(Collected data)
- - - - -
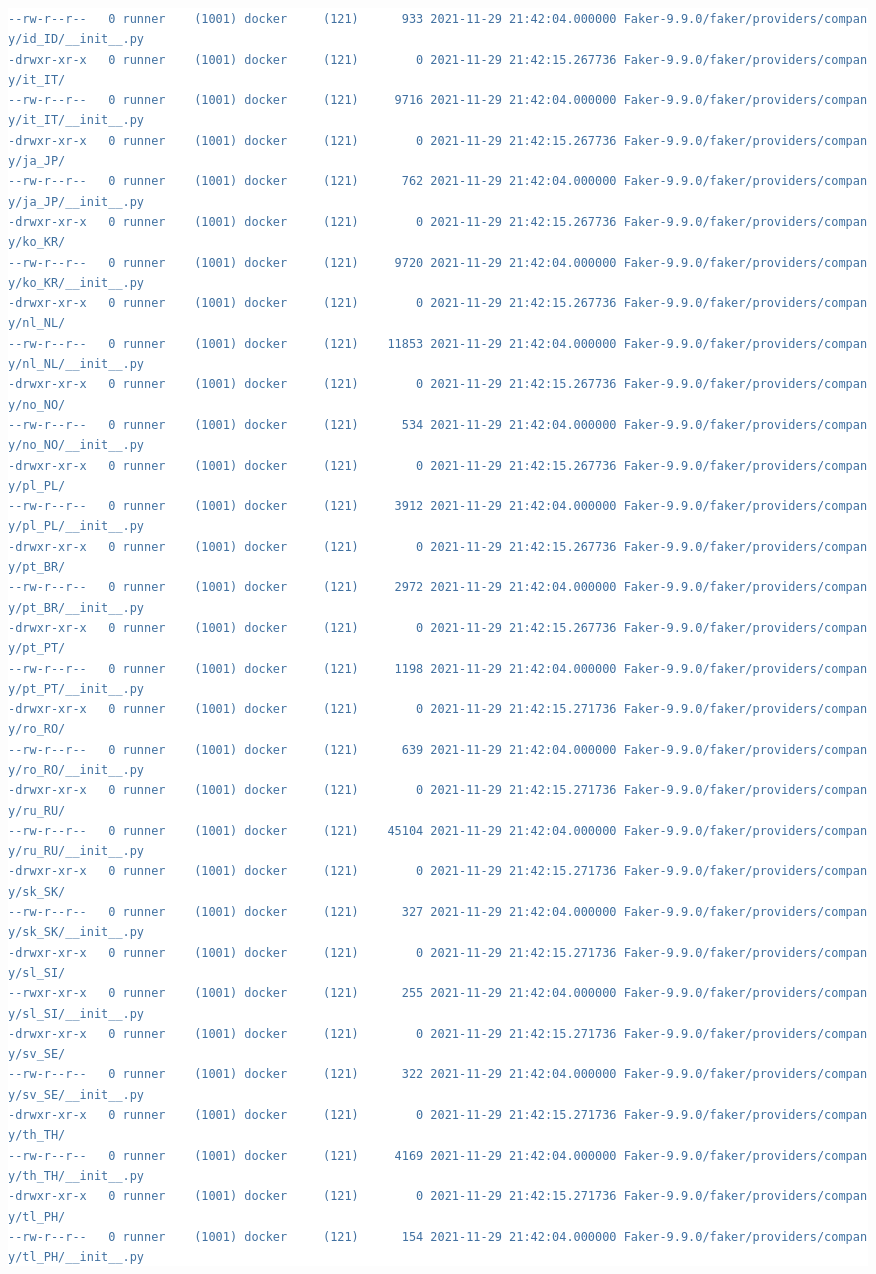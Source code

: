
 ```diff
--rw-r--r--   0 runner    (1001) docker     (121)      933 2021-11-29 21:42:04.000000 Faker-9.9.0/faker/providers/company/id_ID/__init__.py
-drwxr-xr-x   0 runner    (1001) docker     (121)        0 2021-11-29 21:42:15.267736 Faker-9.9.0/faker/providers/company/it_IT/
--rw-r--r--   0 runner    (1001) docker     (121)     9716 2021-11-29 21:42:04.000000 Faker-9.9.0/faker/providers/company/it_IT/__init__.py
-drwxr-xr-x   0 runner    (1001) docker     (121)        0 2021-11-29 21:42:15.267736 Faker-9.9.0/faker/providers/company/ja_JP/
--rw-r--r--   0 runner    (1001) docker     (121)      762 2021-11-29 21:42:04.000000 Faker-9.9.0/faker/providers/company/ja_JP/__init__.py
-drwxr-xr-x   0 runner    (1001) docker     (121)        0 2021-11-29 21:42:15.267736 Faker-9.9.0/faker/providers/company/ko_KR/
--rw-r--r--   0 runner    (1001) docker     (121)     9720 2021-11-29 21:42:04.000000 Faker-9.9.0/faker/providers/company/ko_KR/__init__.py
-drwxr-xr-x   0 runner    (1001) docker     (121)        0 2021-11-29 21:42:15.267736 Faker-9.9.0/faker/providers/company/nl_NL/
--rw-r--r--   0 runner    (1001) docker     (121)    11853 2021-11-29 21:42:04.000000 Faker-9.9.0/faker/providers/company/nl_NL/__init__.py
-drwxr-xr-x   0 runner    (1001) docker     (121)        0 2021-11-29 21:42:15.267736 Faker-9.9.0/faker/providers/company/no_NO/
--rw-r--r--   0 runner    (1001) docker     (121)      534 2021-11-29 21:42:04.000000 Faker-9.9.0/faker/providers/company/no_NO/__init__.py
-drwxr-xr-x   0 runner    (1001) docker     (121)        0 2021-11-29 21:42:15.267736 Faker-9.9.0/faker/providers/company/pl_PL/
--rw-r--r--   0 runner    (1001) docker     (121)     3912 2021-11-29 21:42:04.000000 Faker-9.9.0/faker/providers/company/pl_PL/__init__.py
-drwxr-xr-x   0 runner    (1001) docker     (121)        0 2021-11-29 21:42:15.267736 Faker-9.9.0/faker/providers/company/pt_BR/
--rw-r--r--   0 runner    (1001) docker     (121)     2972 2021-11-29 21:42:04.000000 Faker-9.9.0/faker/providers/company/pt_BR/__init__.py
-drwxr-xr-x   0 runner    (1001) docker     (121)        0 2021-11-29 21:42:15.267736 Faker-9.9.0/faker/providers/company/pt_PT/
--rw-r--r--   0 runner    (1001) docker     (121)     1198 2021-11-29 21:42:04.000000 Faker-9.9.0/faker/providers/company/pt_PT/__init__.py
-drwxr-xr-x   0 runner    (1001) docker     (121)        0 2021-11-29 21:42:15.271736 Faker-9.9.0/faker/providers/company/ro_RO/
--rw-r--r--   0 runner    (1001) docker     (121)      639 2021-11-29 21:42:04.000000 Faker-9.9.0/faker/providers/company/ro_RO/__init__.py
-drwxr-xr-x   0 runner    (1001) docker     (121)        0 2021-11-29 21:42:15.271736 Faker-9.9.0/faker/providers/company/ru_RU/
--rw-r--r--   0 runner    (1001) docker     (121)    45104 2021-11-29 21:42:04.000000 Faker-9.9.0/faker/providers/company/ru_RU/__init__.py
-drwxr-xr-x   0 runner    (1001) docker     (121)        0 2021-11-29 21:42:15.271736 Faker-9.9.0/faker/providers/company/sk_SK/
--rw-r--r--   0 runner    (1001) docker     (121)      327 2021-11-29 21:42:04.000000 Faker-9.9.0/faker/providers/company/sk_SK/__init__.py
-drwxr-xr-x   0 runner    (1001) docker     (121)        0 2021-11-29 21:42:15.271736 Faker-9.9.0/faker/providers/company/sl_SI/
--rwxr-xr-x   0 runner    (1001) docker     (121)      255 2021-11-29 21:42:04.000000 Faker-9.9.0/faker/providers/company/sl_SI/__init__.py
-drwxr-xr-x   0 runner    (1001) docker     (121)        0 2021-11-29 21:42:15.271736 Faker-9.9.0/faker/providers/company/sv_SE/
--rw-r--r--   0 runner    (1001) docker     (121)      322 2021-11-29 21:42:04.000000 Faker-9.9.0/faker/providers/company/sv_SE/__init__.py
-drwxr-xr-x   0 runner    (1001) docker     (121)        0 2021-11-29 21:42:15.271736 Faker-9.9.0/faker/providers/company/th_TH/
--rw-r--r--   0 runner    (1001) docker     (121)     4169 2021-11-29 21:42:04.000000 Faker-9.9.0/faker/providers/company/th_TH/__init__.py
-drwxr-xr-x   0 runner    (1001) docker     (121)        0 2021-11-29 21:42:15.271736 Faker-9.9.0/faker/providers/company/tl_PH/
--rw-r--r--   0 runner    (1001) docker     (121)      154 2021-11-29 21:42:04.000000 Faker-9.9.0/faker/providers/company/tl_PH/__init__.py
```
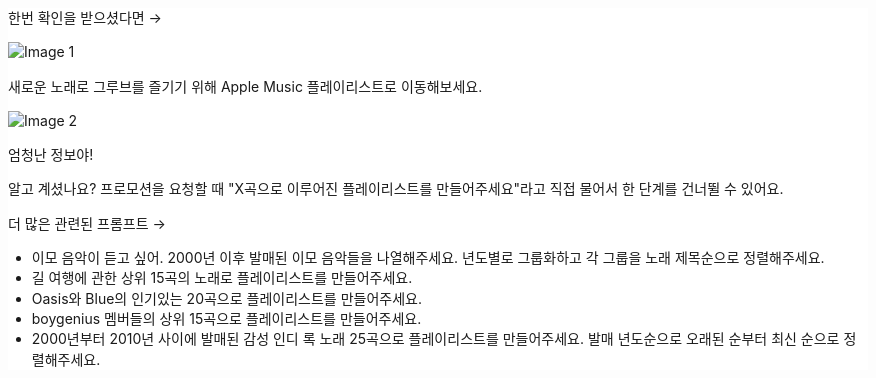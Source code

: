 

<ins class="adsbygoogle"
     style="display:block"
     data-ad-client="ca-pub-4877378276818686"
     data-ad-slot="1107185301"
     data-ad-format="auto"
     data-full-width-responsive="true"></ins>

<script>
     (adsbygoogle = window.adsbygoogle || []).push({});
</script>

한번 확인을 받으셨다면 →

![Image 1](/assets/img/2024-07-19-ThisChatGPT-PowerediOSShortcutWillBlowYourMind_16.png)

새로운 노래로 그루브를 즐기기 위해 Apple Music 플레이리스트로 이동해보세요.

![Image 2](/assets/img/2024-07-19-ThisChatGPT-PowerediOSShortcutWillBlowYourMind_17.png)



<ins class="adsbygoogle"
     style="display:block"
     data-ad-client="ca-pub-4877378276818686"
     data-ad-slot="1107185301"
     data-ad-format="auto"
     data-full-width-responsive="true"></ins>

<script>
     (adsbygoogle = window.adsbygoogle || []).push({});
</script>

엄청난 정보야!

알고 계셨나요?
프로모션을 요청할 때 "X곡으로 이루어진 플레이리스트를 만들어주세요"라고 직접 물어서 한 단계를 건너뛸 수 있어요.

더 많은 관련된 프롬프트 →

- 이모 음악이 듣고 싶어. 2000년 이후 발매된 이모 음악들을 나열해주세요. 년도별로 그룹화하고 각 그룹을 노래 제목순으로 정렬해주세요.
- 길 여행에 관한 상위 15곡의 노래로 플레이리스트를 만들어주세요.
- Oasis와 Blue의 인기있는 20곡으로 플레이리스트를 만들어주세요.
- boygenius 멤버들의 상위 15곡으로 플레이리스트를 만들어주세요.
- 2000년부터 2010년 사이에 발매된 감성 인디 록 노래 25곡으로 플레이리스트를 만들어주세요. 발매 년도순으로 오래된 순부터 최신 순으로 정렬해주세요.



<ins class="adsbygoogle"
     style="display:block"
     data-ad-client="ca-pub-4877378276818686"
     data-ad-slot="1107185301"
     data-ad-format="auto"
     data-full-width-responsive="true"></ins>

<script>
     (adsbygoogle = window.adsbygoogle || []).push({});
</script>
- - - - -
§ **Exercise requirements**
Using the data above, establish how many lines include the word "assets"; the reply is that number only.

§ **Response area**
2